Task directions
With the images left out, print all of the records below exactly.

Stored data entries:
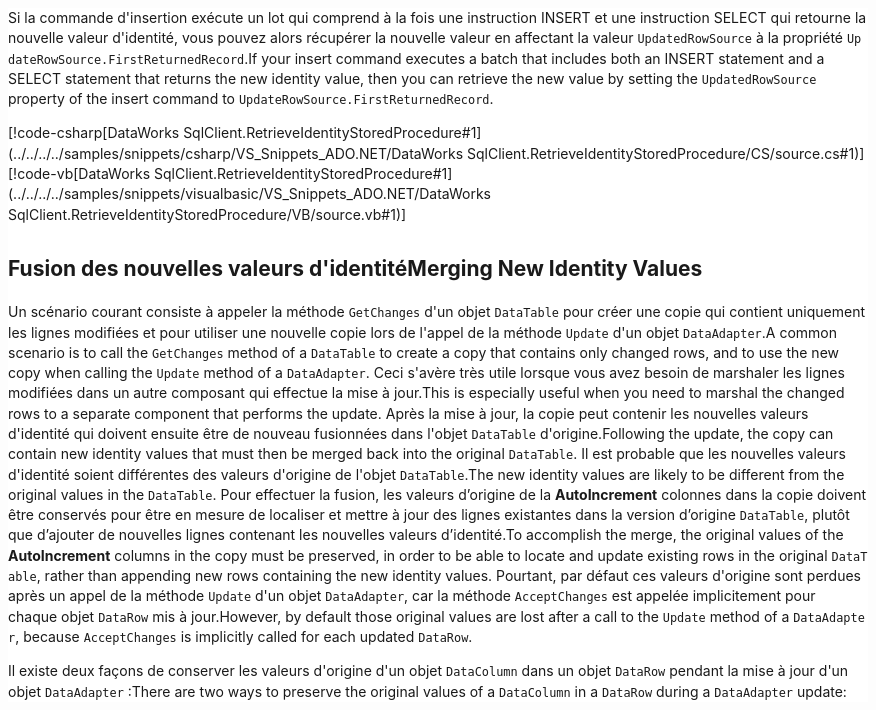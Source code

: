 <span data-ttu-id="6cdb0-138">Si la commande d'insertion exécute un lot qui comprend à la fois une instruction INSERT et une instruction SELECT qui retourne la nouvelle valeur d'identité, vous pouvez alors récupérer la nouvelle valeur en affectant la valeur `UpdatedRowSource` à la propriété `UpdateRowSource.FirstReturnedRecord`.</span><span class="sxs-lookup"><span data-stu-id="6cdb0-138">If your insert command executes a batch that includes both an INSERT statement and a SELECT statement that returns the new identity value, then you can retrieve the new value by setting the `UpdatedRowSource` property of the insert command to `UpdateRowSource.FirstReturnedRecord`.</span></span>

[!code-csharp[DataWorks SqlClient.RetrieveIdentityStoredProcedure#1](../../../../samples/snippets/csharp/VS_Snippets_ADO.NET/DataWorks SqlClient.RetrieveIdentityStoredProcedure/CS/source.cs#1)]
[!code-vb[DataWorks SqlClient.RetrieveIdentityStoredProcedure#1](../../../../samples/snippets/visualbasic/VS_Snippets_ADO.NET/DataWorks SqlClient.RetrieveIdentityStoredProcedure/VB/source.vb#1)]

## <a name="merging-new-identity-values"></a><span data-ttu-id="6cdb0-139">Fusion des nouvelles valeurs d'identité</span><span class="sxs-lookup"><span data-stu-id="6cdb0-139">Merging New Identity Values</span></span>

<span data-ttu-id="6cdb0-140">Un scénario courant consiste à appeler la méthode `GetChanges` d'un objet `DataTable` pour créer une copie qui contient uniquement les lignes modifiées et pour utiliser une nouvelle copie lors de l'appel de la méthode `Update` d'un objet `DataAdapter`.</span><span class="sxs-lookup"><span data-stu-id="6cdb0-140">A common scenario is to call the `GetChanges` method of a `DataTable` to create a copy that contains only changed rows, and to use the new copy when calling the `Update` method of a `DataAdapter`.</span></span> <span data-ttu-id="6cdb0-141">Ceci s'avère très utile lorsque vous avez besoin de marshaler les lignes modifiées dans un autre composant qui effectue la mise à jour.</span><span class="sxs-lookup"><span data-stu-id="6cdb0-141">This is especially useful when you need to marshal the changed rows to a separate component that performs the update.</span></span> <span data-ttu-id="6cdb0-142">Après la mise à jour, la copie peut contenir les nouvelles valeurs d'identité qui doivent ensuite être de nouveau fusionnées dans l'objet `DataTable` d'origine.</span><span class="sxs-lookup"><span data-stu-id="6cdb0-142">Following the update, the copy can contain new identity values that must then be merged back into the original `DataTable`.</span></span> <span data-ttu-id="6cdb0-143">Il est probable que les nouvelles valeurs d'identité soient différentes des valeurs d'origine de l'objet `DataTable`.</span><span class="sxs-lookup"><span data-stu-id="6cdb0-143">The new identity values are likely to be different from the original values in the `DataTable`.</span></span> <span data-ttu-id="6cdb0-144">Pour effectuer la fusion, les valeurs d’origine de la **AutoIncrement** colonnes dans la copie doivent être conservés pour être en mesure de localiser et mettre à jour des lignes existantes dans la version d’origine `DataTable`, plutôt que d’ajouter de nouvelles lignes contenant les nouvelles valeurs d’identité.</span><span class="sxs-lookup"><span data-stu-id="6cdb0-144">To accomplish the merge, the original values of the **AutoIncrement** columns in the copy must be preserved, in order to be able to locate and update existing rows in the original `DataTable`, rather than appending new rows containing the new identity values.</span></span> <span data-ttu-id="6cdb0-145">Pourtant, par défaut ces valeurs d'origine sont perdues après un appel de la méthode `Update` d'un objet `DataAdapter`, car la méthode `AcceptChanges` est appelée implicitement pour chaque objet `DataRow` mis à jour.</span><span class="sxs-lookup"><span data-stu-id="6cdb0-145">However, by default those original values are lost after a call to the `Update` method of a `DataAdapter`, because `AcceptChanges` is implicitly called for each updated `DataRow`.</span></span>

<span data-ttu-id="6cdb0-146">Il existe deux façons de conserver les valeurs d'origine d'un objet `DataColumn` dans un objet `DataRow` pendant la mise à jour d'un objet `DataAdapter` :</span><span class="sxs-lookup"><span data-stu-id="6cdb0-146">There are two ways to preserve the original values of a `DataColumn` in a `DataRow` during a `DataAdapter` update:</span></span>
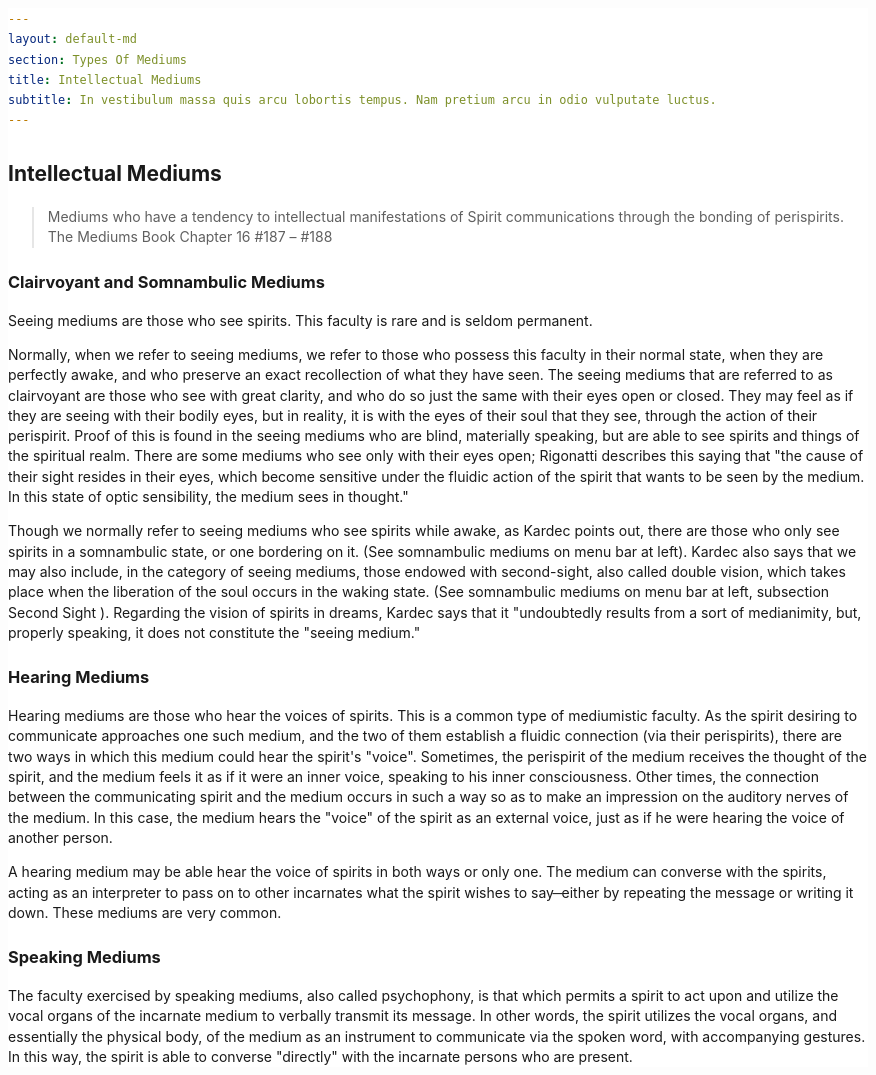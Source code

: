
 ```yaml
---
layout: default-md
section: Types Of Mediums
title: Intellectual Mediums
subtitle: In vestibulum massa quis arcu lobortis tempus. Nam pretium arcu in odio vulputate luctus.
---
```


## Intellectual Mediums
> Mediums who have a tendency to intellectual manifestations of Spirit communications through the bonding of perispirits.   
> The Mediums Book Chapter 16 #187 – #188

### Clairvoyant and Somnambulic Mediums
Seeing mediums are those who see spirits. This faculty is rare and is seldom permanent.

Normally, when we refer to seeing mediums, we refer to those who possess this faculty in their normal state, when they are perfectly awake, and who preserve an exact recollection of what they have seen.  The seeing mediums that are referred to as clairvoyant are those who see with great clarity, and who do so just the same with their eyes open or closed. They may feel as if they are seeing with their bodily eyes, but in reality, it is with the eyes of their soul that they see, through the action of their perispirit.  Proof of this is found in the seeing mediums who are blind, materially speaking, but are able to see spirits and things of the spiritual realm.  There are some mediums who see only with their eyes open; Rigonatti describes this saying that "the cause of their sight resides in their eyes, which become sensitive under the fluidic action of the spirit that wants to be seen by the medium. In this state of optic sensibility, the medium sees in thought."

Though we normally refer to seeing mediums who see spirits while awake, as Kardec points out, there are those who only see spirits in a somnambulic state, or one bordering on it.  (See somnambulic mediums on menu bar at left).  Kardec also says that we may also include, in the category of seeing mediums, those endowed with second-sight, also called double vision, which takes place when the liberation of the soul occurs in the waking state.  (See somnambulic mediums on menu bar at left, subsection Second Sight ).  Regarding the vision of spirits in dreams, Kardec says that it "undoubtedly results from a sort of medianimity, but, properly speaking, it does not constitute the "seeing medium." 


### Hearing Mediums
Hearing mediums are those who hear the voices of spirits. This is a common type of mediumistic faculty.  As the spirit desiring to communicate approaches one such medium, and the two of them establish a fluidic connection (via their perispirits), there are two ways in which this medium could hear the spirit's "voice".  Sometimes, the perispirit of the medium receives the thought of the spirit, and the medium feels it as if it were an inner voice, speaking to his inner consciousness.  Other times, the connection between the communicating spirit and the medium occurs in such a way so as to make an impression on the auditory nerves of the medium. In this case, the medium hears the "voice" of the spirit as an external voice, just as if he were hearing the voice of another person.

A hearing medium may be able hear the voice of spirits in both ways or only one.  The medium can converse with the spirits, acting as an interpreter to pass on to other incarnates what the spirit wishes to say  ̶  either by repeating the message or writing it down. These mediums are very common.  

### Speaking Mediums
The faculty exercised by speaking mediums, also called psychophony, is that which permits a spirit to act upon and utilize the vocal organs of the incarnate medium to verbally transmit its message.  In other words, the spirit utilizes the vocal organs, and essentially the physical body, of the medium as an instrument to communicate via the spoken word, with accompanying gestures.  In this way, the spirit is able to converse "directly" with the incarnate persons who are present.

Response area
Source code

: <span data-ttu-id="6cdb0-138">Si la commande d'insertion exécute un lot qui comprend à la fois une instruction INSERT et une instruction SELECT qui retourne la nouvelle valeur d'identité, vous pouvez alors récupérer la nouvelle valeur en affectant la valeur `UpdatedRowSource` à la propriété `UpdateRowSource.FirstReturnedRecord`.</span><span class="sxs-lookup"><span data-stu-id="6cdb0-138">If your insert command executes a batch that includes both an INSERT statement and a SELECT statement that returns the new identity value, then you can retrieve the new value by setting the `UpdatedRowSource` property of the insert command to `UpdateRowSource.FirstReturnedRecord`.</span></span>

[!code-csharp[DataWorks SqlClient.RetrieveIdentityStoredProcedure#1](../../../../samples/snippets/csharp/VS_Snippets_ADO.NET/DataWorks SqlClient.RetrieveIdentityStoredProcedure/CS/source.cs#1)]
[!code-vb[DataWorks SqlClient.RetrieveIdentityStoredProcedure#1](../../../../samples/snippets/visualbasic/VS_Snippets_ADO.NET/DataWorks SqlClient.RetrieveIdentityStoredProcedure/VB/source.vb#1)]

## <a name="merging-new-identity-values"></a><span data-ttu-id="6cdb0-139">Fusion des nouvelles valeurs d'identité</span><span class="sxs-lookup"><span data-stu-id="6cdb0-139">Merging New Identity Values</span></span>

<span data-ttu-id="6cdb0-140">Un scénario courant consiste à appeler la méthode `GetChanges` d'un objet `DataTable` pour créer une copie qui contient uniquement les lignes modifiées et pour utiliser une nouvelle copie lors de l'appel de la méthode `Update` d'un objet `DataAdapter`.</span><span class="sxs-lookup"><span data-stu-id="6cdb0-140">A common scenario is to call the `GetChanges` method of a `DataTable` to create a copy that contains only changed rows, and to use the new copy when calling the `Update` method of a `DataAdapter`.</span></span> <span data-ttu-id="6cdb0-141">Ceci s'avère très utile lorsque vous avez besoin de marshaler les lignes modifiées dans un autre composant qui effectue la mise à jour.</span><span class="sxs-lookup"><span data-stu-id="6cdb0-141">This is especially useful when you need to marshal the changed rows to a separate component that performs the update.</span></span> <span data-ttu-id="6cdb0-142">Après la mise à jour, la copie peut contenir les nouvelles valeurs d'identité qui doivent ensuite être de nouveau fusionnées dans l'objet `DataTable` d'origine.</span><span class="sxs-lookup"><span data-stu-id="6cdb0-142">Following the update, the copy can contain new identity values that must then be merged back into the original `DataTable`.</span></span> <span data-ttu-id="6cdb0-143">Il est probable que les nouvelles valeurs d'identité soient différentes des valeurs d'origine de l'objet `DataTable`.</span><span class="sxs-lookup"><span data-stu-id="6cdb0-143">The new identity values are likely to be different from the original values in the `DataTable`.</span></span> <span data-ttu-id="6cdb0-144">Pour effectuer la fusion, les valeurs d’origine de la **AutoIncrement** colonnes dans la copie doivent être conservés pour être en mesure de localiser et mettre à jour des lignes existantes dans la version d’origine `DataTable`, plutôt que d’ajouter de nouvelles lignes contenant les nouvelles valeurs d’identité.</span><span class="sxs-lookup"><span data-stu-id="6cdb0-144">To accomplish the merge, the original values of the **AutoIncrement** columns in the copy must be preserved, in order to be able to locate and update existing rows in the original `DataTable`, rather than appending new rows containing the new identity values.</span></span> <span data-ttu-id="6cdb0-145">Pourtant, par défaut ces valeurs d'origine sont perdues après un appel de la méthode `Update` d'un objet `DataAdapter`, car la méthode `AcceptChanges` est appelée implicitement pour chaque objet `DataRow` mis à jour.</span><span class="sxs-lookup"><span data-stu-id="6cdb0-145">However, by default those original values are lost after a call to the `Update` method of a `DataAdapter`, because `AcceptChanges` is implicitly called for each updated `DataRow`.</span></span>

<span data-ttu-id="6cdb0-146">Il existe deux façons de conserver les valeurs d'origine d'un objet `DataColumn` dans un objet `DataRow` pendant la mise à jour d'un objet `DataAdapter` :</span><span class="sxs-lookup"><span data-stu-id="6cdb0-146">There are two ways to preserve the original values of a `DataColumn` in a `DataRow` during a `DataAdapter` update:</span></span>
Source code

:
 ```yaml
---
layout: default-md
section: Types Of Mediums
title: Intellectual Mediums
subtitle: In vestibulum massa quis arcu lobortis tempus. Nam pretium arcu in odio vulputate luctus.
---
```


## Intellectual Mediums
> Mediums who have a tendency to intellectual manifestations of Spirit communications through the bonding of perispirits.   
> The Mediums Book Chapter 16 #187 – #188

### Clairvoyant and Somnambulic Mediums
Seeing mediums are those who see spirits. This faculty is rare and is seldom permanent.

Normally, when we refer to seeing mediums, we refer to those who possess this faculty in their normal state, when they are perfectly awake, and who preserve an exact recollection of what they have seen.  The seeing mediums that are referred to as clairvoyant are those who see with great clarity, and who do so just the same with their eyes open or closed. They may feel as if they are seeing with their bodily eyes, but in reality, it is with the eyes of their soul that they see, through the action of their perispirit.  Proof of this is found in the seeing mediums who are blind, materially speaking, but are able to see spirits and things of the spiritual realm.  There are some mediums who see only with their eyes open; Rigonatti describes this saying that "the cause of their sight resides in their eyes, which become sensitive under the fluidic action of the spirit that wants to be seen by the medium. In this state of optic sensibility, the medium sees in thought."

Though we normally refer to seeing mediums who see spirits while awake, as Kardec points out, there are those who only see spirits in a somnambulic state, or one bordering on it.  (See somnambulic mediums on menu bar at left).  Kardec also says that we may also include, in the category of seeing mediums, those endowed with second-sight, also called double vision, which takes place when the liberation of the soul occurs in the waking state.  (See somnambulic mediums on menu bar at left, subsection Second Sight ).  Regarding the vision of spirits in dreams, Kardec says that it "undoubtedly results from a sort of medianimity, but, properly speaking, it does not constitute the "seeing medium." 


### Hearing Mediums
Hearing mediums are those who hear the voices of spirits. This is a common type of mediumistic faculty.  As the spirit desiring to communicate approaches one such medium, and the two of them establish a fluidic connection (via their perispirits), there are two ways in which this medium could hear the spirit's "voice".  Sometimes, the perispirit of the medium receives the thought of the spirit, and the medium feels it as if it were an inner voice, speaking to his inner consciousness.  Other times, the connection between the communicating spirit and the medium occurs in such a way so as to make an impression on the auditory nerves of the medium. In this case, the medium hears the "voice" of the spirit as an external voice, just as if he were hearing the voice of another person.

A hearing medium may be able hear the voice of spirits in both ways or only one.  The medium can converse with the spirits, acting as an interpreter to pass on to other incarnates what the spirit wishes to say  ̶  either by repeating the message or writing it down. These mediums are very common.  

### Speaking Mediums
The faculty exercised by speaking mediums, also called psychophony, is that which permits a spirit to act upon and utilize the vocal organs of the incarnate medium to verbally transmit its message.  In other words, the spirit utilizes the vocal organs, and essentially the physical body, of the medium as an instrument to communicate via the spoken word, with accompanying gestures.  In this way, the spirit is able to converse "directly" with the incarnate persons who are present.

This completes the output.